*** Opening INFORMATION ***

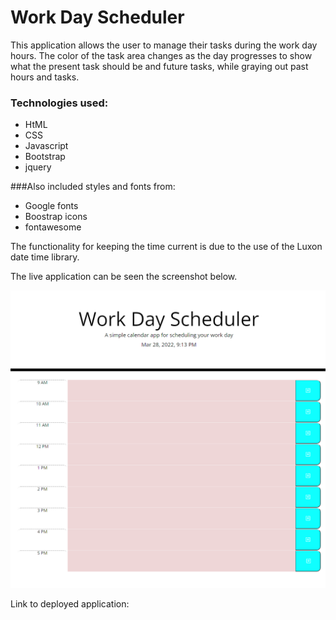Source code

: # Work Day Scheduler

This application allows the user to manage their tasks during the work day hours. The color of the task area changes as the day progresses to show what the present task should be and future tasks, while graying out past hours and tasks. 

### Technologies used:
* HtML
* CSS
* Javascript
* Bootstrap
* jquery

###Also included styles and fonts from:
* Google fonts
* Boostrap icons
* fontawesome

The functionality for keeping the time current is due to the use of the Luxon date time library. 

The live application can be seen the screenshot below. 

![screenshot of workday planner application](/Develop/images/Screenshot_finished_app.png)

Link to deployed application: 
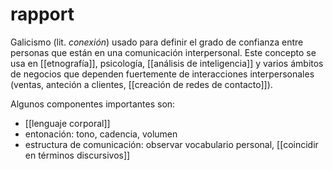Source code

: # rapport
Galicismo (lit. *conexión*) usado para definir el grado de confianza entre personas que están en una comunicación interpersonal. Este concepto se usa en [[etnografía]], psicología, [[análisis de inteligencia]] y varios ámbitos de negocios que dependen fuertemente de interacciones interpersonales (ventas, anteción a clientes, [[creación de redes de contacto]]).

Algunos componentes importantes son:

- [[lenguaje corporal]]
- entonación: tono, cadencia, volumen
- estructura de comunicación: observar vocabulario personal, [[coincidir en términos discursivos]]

*** Closing INFORMATION ***
*** Opening INFORMATION ***

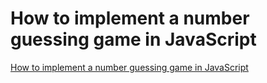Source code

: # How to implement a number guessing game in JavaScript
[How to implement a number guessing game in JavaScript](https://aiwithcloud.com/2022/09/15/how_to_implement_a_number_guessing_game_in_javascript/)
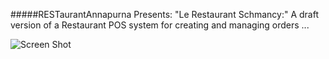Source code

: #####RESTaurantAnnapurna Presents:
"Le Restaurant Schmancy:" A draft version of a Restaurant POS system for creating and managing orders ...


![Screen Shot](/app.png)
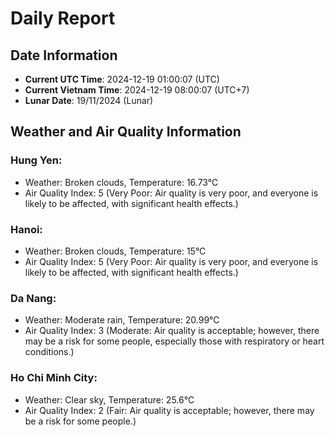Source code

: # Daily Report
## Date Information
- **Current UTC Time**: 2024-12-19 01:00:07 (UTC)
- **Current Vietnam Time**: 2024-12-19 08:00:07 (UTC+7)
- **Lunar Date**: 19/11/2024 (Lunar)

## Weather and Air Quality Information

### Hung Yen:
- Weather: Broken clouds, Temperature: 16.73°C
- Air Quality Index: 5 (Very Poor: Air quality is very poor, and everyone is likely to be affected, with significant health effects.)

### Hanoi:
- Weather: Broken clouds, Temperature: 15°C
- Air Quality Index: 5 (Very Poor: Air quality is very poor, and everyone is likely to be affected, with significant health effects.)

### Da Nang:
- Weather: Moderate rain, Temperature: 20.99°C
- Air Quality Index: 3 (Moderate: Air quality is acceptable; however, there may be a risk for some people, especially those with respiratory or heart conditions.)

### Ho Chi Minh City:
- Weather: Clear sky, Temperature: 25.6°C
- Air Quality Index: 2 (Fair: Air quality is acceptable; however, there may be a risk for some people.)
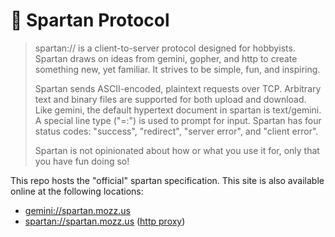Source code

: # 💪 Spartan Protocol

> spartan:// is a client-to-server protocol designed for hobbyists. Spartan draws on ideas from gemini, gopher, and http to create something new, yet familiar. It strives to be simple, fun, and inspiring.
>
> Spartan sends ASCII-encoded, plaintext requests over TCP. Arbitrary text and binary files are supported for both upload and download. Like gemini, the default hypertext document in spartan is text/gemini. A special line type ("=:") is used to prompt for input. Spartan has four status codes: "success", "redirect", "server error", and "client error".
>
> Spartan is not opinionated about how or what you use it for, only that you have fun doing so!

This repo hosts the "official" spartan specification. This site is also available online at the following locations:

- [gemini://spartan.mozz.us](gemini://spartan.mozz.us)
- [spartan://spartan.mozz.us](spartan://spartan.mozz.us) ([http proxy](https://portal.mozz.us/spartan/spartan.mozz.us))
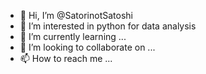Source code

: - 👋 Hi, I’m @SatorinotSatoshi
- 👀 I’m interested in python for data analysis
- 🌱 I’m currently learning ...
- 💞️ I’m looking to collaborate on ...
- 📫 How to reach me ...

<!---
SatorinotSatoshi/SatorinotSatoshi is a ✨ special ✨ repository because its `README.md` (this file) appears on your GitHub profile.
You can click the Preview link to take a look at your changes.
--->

*** Closing INFORMATION ***
*** Opening INFORMATION ***

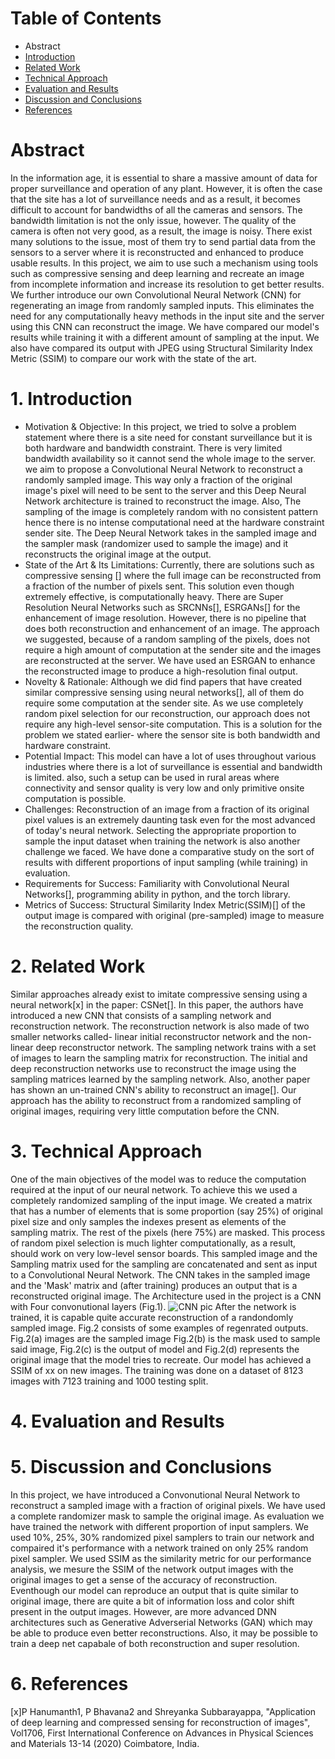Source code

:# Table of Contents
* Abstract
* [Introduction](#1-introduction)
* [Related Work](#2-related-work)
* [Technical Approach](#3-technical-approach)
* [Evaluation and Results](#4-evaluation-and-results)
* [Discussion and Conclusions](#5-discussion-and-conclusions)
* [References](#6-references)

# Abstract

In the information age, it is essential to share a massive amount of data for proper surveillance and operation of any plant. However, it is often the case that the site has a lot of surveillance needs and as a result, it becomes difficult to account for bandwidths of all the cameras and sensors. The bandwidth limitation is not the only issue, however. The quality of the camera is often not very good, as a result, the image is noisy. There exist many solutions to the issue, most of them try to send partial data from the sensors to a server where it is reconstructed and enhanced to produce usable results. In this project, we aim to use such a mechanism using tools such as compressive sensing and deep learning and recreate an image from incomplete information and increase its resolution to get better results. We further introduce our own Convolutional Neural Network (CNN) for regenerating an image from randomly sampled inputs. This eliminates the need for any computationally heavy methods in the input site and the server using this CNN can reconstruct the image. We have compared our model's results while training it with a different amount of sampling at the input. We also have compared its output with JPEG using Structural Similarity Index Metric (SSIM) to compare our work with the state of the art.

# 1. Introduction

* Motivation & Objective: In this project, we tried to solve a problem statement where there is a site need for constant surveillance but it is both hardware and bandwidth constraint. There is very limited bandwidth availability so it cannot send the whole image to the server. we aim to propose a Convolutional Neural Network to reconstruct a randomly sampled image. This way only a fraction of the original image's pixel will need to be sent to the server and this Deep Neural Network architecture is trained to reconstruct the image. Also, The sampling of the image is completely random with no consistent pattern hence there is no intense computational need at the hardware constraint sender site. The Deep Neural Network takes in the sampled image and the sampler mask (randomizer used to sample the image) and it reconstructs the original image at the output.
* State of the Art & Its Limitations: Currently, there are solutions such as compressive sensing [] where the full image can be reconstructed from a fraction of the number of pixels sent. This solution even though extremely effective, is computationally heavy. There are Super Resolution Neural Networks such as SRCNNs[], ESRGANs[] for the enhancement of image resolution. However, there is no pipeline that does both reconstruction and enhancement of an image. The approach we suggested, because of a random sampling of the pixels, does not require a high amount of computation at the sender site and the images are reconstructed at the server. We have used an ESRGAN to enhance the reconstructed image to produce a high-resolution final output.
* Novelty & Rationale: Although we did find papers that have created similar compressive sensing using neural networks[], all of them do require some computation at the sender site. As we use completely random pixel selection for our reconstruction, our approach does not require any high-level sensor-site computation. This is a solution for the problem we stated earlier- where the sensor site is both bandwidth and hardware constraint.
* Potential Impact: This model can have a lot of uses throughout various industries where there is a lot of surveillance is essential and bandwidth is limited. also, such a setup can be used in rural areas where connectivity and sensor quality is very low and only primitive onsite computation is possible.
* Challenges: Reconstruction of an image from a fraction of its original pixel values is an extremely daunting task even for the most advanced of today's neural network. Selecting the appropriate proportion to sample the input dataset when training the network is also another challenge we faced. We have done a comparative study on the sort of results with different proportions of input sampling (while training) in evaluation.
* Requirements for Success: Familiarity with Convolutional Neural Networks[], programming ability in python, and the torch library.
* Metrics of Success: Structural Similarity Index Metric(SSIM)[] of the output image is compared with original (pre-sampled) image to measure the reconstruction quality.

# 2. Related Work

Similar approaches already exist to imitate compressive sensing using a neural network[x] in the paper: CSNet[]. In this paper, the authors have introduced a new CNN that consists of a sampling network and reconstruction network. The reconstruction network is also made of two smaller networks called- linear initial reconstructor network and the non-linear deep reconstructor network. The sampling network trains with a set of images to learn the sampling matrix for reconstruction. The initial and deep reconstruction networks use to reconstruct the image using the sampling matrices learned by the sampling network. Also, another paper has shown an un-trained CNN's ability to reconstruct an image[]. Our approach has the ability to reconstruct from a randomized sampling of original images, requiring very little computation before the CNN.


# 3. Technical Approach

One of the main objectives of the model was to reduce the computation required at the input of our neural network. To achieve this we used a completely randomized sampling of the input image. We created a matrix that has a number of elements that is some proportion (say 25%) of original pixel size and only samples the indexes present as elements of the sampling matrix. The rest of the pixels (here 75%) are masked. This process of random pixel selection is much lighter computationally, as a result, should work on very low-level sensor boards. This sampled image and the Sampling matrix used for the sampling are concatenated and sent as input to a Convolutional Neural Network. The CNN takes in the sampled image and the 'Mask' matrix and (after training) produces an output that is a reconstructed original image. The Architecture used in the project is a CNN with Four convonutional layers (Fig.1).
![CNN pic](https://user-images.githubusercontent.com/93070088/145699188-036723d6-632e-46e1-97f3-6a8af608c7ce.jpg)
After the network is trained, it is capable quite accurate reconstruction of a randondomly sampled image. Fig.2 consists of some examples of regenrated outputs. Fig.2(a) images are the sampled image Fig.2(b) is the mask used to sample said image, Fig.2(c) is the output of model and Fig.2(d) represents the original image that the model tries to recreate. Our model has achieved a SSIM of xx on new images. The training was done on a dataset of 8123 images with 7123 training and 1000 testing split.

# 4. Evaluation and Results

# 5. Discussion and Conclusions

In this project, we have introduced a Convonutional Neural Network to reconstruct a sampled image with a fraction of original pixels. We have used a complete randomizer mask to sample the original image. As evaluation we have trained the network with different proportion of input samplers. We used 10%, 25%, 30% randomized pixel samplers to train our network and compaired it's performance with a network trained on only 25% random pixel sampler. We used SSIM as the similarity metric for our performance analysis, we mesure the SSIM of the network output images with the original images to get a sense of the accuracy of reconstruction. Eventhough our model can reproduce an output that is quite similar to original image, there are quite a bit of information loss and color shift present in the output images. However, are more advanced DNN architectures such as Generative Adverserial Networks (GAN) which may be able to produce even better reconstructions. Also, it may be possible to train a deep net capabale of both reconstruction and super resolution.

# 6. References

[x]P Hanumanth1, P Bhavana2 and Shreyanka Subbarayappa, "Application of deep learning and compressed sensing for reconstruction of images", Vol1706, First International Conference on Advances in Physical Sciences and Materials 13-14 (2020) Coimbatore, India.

*** Closing INFORMATION ***

### BRIEF
State how many lines of the listing contain the word "Temperature", giving the number by itself.

### RESULT FOR THIS EXERCISE
4